Last week, Burns was preparing to introduce a new goat shoulder dish. No one knew what would go well, but at the tasting, they decided on Westmalle's Dubbel, as its full body and dark-fruit character played off the charred goat splendidly.

Both Pepper and Burns insist that beer pairing isn't too different from wine pairing. One method is matching the flavour intensity of the dish with the drink. Indian food is great with IPAs because the hops balance out the spice. Another option is to pick an ingredient in the meal that's in the beer as well. Roasted duck and salted plum purée goes particularly well with LoverBeer's Italian plum sour aged in oak, Pepper suggests.

A too-obvious choice can be a cliché. "People love chocolate and stout, and I'm never going to do that because it's so aseasonal," Burns grumbles. "You don't need the sweetest stout ever in your mouth with dessert. But if we ever do oysters for dessert, maybe we'll have a stout pairing."

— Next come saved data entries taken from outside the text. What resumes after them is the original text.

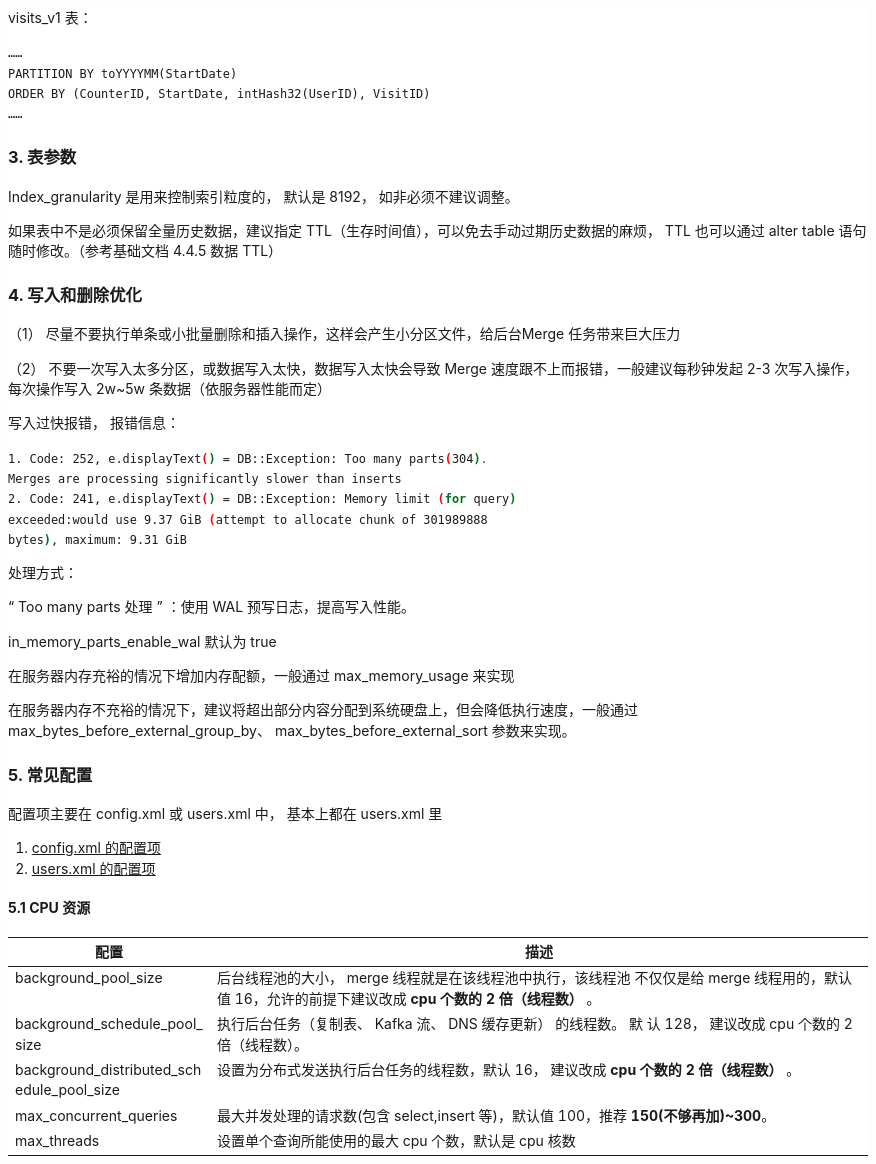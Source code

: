 visits_v1 表：  

```mysql
……
PARTITION BY toYYYYMM(StartDate)
ORDER BY (CounterID, StartDate, intHash32(UserID), VisitID)
……
```



### 3. 表参数  

Index_granularity 是用来控制索引粒度的， 默认是 8192， 如非必须不建议调整。  

如果表中不是必须保留全量历史数据，建议指定 TTL（生存时间值），可以免去手动过期历史数据的麻烦， TTL 也可以通过 alter table 语句随时修改。（参考基础文档 4.4.5 数据 TTL）  



### 4. 写入和删除优化  

（1） 尽量不要执行单条或小批量删除和插入操作，这样会产生小分区文件，给后台Merge 任务带来巨大压力  

（2） 不要一次写入太多分区，或数据写入太快，数据写入太快会导致 Merge 速度跟不上而报错，一般建议每秒钟发起 2-3 次写入操作，每次操作写入 2w~5w 条数据（依服务器性能而定）  

写入过快报错， 报错信息：

```bash
1. Code: 252, e.displayText() = DB::Exception: Too many parts(304).
Merges are processing significantly slower than inserts
2. Code: 241, e.displayText() = DB::Exception: Memory limit (for query)
exceeded:would use 9.37 GiB (attempt to allocate chunk of 301989888
bytes), maximum: 9.31 GiB
```

处理方式：  

“ Too many parts 处理 ” ：使用 WAL 预写日志，提高写入性能。  

in_memory_parts_enable_wal 默认为 true  

在服务器内存充裕的情况下增加内存配额，一般通过 max_memory_usage 来实现  

在服务器内存不充裕的情况下，建议将超出部分内容分配到系统硬盘上，但会降低执行速度，一般通过 max_bytes_before_external_group_by、 max_bytes_before_external_sort 参数来实现。  



### 5. 常见配置  

配置项主要在 config.xml 或 users.xml 中， 基本上都在 users.xml 里  

1. [config.xml 的配置项](https://clickhouse.tech/docs/en/operations/server-configuration-parameters/settings/)
2. [users.xml 的配置项](https://clickhouse.tech/docs/en/operations/settings/settings/)

#### 5.1 CPU 资源  

| 配置                                      | 描述                                                         |
| ----------------------------------------- | ------------------------------------------------------------ |
| background_pool_size                      | 后台线程池的大小， merge 线程就是在该线程池中执行，该线程池 不仅仅是给 merge 线程用的，默认值 16，允许的前提下建议改成 **cpu 个数的 2 倍（线程数）** 。 |
| background_schedule_pool_size             | 执行后台任务（复制表、 Kafka 流、 DNS 缓存更新） 的线程数。 默 认 128， 建议改成 cpu 个数的 2 倍（线程数）。 |
| background_distributed_schedule_pool_size | 设置为分布式发送执行后台任务的线程数，默认 16， 建议改成 **cpu 个数的 2 倍（线程数）** 。 |
| max_concurrent_queries                    | 最大并发处理的请求数(包含 select,insert 等)，默认值 100，推荐 **150(不够再加)~300**。 |
| max_threads                               | 设置单个查询所能使用的最大 cpu 个数，默认是 cpu 核数         |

"When that day comes," Pepper says, smiling broadly, "I'm totally in."

Food and beer pairings to try at home

Roast pork shoulder with Fruit Helmet from Bellwoods Brewery in Toronto. The team at Luksus considers Bellwoods to be the best brewery in Canada.

Squash soup with Orval Trappist Ale from Belgium: "It's super-dry, so it goes well with the earthy tones in squash," according to Pepper.

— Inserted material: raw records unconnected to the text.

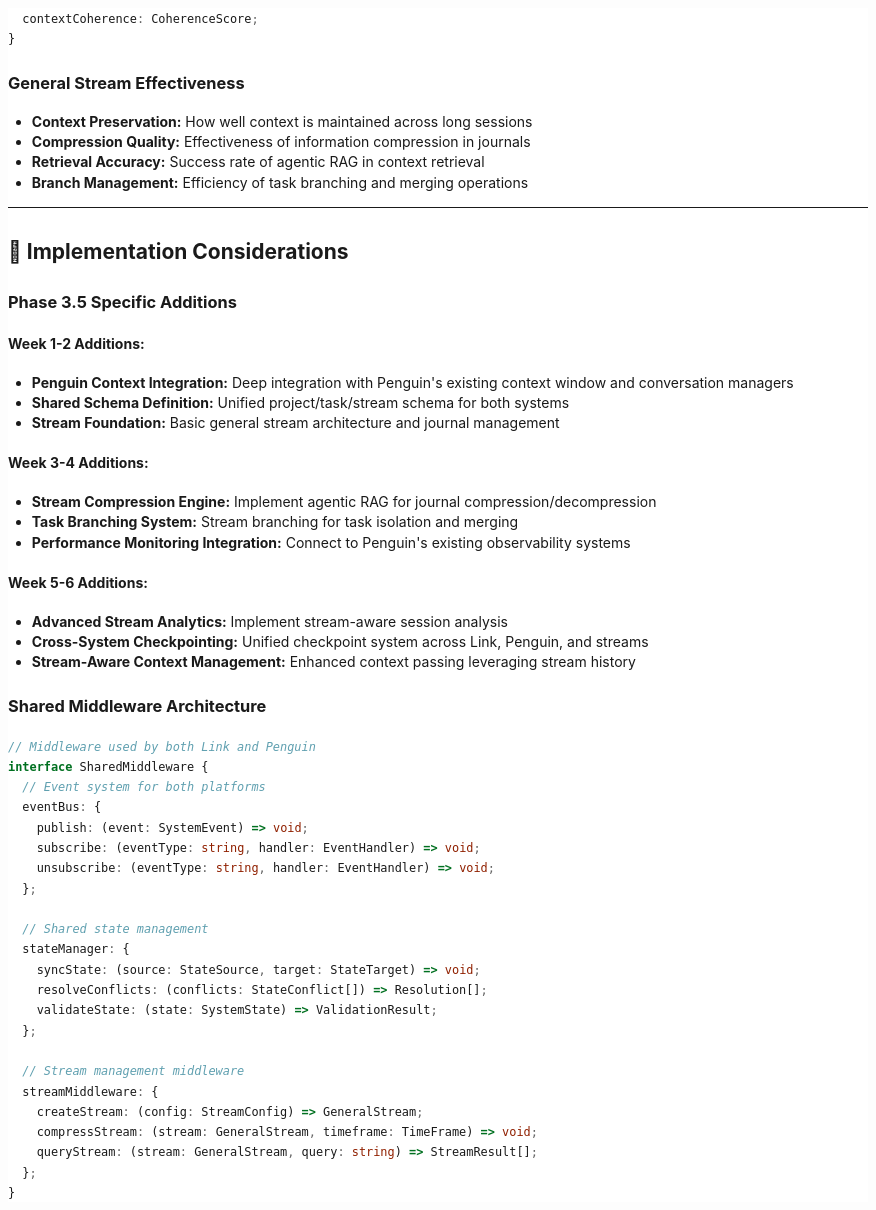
 ```typescript
  contextCoherence: CoherenceScore;
}
```

### **General Stream Effectiveness**
- **Context Preservation:** How well context is maintained across long sessions
- **Compression Quality:** Effectiveness of information compression in journals
- **Retrieval Accuracy:** Success rate of agentic RAG in context retrieval
- **Branch Management:** Efficiency of task branching and merging operations

---

## 🚧 **Implementation Considerations**

### **Phase 3.5 Specific Additions**

#### **Week 1-2 Additions:**
- **Penguin Context Integration:** Deep integration with Penguin's existing context window and conversation managers
- **Shared Schema Definition:** Unified project/task/stream schema for both systems
- **Stream Foundation:** Basic general stream architecture and journal management

#### **Week 3-4 Additions:**
- **Stream Compression Engine:** Implement agentic RAG for journal compression/decompression
- **Task Branching System:** Stream branching for task isolation and merging
- **Performance Monitoring Integration:** Connect to Penguin's existing observability systems

#### **Week 5-6 Additions:**
- **Advanced Stream Analytics:** Implement stream-aware session analysis
- **Cross-System Checkpointing:** Unified checkpoint system across Link, Penguin, and streams
- **Stream-Aware Context Management:** Enhanced context passing leveraging stream history

### **Shared Middleware Architecture**
```typescript
// Middleware used by both Link and Penguin
interface SharedMiddleware {
  // Event system for both platforms
  eventBus: {
    publish: (event: SystemEvent) => void;
    subscribe: (eventType: string, handler: EventHandler) => void;
    unsubscribe: (eventType: string, handler: EventHandler) => void;
  };
  
  // Shared state management
  stateManager: {
    syncState: (source: StateSource, target: StateTarget) => void;
    resolveConflicts: (conflicts: StateConflict[]) => Resolution[];
    validateState: (state: SystemState) => ValidationResult;
  };
  
  // Stream management middleware
  streamMiddleware: {
    createStream: (config: StreamConfig) => GeneralStream;
    compressStream: (stream: GeneralStream, timeframe: TimeFrame) => void;
    queryStream: (stream: GeneralStream, query: string) => StreamResult[];
  };
}
```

Cured fish with Westbrook Brewing's Gose, a German-style sour beer. "It has coriander and salt in it, so it's great with any lighter seafood that incorporates coriander pods, like cured fluke with a cucumber vinaigrette," says Burns.

Vanilla ice cream with Aphrodite from Dieu du Ciel in Montreal. "Their dark beers are fantastic," Pepper notes. "Péché Mortel is also amazing, as is the Rosée d'Hibiscus."